デフォルトは1440秒ですが、それ以上に延ばされていました。

session.gc_divisor

session.gc_maxlifetimeを過ぎると必ずセッションファイルが削除されるわけではなく、PHPにリクエストがあったときに(session.gc_probability / session.gc_divisor)の確率でGCが起動して実際に削除されるそうです。
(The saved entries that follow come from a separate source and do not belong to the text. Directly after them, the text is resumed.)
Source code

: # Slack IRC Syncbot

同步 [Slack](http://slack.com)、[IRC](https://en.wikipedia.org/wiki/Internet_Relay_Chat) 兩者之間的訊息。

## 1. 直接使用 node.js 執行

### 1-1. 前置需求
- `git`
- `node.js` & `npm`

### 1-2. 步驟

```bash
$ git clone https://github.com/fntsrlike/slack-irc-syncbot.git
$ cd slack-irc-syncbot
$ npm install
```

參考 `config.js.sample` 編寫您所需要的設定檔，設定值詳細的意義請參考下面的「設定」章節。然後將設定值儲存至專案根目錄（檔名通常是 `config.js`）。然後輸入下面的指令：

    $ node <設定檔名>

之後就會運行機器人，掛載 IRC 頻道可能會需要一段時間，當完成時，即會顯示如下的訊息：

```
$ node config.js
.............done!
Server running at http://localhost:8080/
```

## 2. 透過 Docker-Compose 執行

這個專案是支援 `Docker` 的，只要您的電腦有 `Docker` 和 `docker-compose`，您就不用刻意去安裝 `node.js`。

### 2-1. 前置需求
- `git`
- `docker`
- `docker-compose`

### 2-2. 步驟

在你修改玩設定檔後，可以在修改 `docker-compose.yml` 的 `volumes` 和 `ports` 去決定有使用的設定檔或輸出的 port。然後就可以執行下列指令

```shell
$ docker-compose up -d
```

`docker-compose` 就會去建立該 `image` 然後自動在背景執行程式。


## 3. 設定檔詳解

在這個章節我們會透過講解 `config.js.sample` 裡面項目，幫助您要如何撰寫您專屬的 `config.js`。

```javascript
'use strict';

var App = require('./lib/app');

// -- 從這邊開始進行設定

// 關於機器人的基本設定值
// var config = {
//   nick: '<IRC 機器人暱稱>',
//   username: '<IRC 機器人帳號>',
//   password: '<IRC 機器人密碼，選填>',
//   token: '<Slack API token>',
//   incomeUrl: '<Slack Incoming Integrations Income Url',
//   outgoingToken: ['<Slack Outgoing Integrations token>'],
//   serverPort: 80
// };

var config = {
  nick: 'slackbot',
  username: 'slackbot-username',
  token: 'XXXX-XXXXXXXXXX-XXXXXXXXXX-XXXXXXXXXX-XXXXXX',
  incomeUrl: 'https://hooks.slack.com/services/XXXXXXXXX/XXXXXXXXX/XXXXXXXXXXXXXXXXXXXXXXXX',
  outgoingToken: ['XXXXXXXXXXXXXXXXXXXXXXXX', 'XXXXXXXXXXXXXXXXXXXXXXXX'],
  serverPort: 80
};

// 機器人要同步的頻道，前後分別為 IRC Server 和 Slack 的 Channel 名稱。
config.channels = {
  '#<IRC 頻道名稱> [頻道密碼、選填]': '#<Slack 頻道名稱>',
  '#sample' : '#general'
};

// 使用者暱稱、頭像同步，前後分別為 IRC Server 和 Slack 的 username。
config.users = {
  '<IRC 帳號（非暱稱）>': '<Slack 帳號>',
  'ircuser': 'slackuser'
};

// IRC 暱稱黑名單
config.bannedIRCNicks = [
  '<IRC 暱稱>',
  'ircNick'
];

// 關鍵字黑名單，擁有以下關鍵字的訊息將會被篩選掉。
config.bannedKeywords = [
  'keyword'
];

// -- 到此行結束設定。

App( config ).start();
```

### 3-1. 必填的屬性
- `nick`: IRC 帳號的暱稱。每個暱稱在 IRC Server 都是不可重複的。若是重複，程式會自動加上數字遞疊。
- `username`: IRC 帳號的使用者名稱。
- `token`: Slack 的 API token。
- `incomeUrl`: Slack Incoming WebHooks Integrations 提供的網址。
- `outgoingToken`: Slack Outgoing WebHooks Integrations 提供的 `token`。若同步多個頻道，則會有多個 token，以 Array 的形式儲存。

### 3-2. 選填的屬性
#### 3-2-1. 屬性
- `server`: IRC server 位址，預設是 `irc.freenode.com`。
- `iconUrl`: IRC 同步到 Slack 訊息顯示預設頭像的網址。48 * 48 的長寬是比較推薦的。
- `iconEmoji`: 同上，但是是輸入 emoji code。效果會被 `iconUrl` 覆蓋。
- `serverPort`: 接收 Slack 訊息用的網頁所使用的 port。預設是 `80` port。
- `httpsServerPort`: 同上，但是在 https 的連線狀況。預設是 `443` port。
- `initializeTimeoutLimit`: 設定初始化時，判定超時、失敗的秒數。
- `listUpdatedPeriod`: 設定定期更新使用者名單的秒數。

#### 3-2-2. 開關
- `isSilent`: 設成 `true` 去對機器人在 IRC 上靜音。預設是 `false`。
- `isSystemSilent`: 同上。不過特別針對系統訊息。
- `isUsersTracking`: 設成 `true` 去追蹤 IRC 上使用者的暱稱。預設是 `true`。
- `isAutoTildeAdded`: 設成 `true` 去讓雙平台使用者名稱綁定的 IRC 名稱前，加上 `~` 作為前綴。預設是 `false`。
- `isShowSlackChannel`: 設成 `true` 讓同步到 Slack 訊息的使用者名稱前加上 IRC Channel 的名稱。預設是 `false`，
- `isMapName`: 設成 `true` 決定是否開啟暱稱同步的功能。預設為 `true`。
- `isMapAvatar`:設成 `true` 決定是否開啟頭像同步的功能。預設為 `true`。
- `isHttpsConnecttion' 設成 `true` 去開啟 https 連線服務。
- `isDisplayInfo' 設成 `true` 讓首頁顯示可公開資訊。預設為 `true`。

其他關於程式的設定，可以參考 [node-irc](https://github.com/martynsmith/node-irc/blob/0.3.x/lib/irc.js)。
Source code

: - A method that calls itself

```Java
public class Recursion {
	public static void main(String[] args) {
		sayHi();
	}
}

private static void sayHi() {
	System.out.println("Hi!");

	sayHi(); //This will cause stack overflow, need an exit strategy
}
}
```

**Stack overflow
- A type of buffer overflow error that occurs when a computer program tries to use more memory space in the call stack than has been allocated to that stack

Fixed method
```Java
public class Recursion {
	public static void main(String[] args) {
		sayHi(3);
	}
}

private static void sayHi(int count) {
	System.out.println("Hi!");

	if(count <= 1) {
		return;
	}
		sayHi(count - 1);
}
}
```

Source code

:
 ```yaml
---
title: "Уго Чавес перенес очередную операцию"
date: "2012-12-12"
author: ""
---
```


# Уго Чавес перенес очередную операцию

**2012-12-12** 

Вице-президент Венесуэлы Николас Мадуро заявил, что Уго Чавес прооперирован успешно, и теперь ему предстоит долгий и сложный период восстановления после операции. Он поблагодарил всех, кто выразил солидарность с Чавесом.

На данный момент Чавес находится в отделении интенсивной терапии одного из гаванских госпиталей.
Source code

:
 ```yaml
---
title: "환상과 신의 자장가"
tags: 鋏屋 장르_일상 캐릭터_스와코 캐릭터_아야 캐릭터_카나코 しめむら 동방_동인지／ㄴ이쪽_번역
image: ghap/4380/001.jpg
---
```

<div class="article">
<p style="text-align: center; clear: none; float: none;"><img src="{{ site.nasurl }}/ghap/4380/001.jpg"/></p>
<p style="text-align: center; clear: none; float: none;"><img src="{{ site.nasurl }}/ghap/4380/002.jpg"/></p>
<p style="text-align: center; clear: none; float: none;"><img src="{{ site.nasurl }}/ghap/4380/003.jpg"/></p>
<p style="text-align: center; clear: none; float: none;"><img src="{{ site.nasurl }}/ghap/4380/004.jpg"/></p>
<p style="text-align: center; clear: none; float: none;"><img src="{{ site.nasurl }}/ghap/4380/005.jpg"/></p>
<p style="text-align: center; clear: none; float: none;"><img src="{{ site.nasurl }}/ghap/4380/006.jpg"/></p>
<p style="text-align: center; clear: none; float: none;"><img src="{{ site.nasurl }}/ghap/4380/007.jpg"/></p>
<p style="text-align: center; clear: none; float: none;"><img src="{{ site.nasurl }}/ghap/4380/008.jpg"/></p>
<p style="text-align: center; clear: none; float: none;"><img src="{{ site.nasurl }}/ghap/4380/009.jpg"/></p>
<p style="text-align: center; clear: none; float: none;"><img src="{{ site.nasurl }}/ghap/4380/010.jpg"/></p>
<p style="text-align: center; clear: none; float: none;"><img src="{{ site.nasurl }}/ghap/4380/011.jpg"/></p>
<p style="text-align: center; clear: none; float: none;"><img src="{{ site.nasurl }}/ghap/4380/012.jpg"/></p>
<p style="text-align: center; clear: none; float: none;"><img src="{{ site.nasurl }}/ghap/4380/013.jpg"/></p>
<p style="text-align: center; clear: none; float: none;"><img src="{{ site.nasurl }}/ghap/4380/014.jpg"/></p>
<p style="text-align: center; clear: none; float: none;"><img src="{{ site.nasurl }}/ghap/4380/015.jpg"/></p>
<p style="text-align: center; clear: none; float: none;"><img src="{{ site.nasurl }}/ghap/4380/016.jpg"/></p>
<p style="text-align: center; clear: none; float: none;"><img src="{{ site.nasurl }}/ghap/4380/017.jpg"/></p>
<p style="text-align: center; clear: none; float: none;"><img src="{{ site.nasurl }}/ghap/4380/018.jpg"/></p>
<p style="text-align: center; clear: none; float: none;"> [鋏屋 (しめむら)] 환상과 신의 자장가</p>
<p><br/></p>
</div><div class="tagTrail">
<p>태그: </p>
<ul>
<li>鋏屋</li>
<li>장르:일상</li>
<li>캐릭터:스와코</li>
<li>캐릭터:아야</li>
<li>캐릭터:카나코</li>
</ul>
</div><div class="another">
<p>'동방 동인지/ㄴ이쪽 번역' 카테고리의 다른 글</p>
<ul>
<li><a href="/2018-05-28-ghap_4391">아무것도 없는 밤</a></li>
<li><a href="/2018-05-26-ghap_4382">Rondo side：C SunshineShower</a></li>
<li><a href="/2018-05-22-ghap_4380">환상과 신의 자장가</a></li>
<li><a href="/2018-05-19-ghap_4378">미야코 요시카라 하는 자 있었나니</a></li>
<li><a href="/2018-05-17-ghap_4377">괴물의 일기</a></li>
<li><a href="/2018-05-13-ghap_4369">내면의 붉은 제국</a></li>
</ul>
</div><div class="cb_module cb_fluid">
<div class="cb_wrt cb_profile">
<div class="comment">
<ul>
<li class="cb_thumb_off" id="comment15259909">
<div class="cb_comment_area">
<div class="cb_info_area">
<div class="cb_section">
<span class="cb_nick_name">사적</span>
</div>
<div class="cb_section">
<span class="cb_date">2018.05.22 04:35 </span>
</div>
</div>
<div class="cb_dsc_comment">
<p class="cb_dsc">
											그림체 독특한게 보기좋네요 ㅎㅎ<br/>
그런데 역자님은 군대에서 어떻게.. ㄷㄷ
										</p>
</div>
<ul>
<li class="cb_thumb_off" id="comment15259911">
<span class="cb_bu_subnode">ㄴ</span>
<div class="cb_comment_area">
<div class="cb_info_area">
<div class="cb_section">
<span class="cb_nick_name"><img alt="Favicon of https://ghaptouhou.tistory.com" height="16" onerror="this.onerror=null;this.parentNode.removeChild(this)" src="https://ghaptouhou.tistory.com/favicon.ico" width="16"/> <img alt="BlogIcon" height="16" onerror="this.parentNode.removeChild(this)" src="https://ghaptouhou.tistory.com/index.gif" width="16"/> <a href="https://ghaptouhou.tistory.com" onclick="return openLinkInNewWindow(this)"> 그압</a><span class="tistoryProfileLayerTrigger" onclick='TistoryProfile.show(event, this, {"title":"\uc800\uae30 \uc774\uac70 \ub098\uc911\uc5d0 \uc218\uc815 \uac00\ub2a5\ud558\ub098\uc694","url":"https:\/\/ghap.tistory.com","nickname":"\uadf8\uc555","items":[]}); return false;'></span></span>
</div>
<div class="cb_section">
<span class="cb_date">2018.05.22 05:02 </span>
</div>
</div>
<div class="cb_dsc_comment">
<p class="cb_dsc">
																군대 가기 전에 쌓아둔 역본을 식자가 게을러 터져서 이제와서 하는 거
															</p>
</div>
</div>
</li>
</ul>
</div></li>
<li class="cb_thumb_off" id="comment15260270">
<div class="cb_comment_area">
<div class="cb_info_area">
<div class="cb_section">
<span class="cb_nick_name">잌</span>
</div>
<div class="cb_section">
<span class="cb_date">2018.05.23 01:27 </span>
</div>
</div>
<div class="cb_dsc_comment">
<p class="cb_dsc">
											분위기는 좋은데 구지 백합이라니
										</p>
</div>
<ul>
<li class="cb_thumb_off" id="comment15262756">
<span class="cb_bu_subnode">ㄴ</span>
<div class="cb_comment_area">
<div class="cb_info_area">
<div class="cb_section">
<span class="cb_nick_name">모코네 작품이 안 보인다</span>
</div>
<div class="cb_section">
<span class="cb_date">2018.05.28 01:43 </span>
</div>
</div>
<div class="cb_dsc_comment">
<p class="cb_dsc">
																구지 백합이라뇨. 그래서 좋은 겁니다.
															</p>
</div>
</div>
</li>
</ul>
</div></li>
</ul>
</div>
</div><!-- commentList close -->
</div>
session.gc_probability は 1、session.gc_divisor は 1000 が設定されていましたので 1/1000 の確率で消えるということですね。

その他設定

session.save_path や session.save_handler、session.use_strict_mode なども見てみましたが、特に問題はありませんでした。

勝手に消える原因は?

ではここから、今回の環境で勝手にセッションが消える原因を解説していきます。

原因 その1

みなさんは今回の環境情報だけで、このセッションが消える原因がわかりましたか?

 

正解は PHPが設定に従ってセッションを消していた です。

 

どういうことか、図にして説明していきます。



この図を見ると分かると思いますが すべてのシステムが同じセッションパスを共有している というところに落とし穴があります。

 

この結果、何が起きるかというと すべてのアクセスにおいて全セッションファイルがガベージコレクション処理の対象になる ということです。

 

先ほど設定のところに記載してあった session.gc_divisor ですが、この環境では 1/1000 でした。
これは セッション有効期限が切れたとき、1/1000の確率でガベージコレクション処理が走る という意味です。

 

ではこの ガベージコレクション処理の対象となるもの はどこになるでしょうか?

 

それは アクセスしている当該システムが使用しているPHP設定の、セッションの保存先にある全セッションファイル です。

 

つまり、上記の図ではシステムA、システムB、システムC、そして今回導入したシステムのセッションファイルは いずれかのシステムでガベージコレクションが走るとすべて削除対象となる のです。

原因 その2

さらに、原因はもう一つあります。
説明のために図を書きました。



さて、この図から ガベージコレクションは最短どれくらいで発生する かわかりますか?

 

正解は システムAの1440秒(24分) です。

 

つまり、システムAを使用している人が24分の有効時間を過ぎた場合、ガベージコレクションが走ります。

 

そしてその削除対象は・・・もうお分かりですね?

 

システムAで設定されているセッション保存先にある全セッションファイル が対象となります。

 

その結果、他のシステムで session.gc_maxlifetime をいくら伸ばそうと、システムAを使用している人がいる限り、最短24分でセッションデータが消えることになります。

 

これが今回 「勝手にPHPのセッションが消えた原因」 のすべてです。

解決するには?

この問題を解決するには システムが使用しているセッション領域を変更する ことです。

 

つまり session.save_path をシステムごとに変更してあげれば解決します。

 

PHPの命令なら「session_save_path」、htaccessなら「php_value session.save_path」で変更ができます。

 

 

 

CakePHP3の場合、下記のようにすることで自分のプロジェクトにセッションの保存先を変更できます。

補足

cake-project/tmp/ に session ディレクトリを作成しないと、エラーになってしまう事に注意してください。

さいごに

インターネットで検索すると、ほとんどが「設定の見直し」を書かれていると思いますが、システムが多数絡んだ時のことは見受けられませんでしたので、今回記載しようと思った次第です。

 

複雑に絡めば絡むほど原因の調査は難航しますので、何かの助けになればと思います。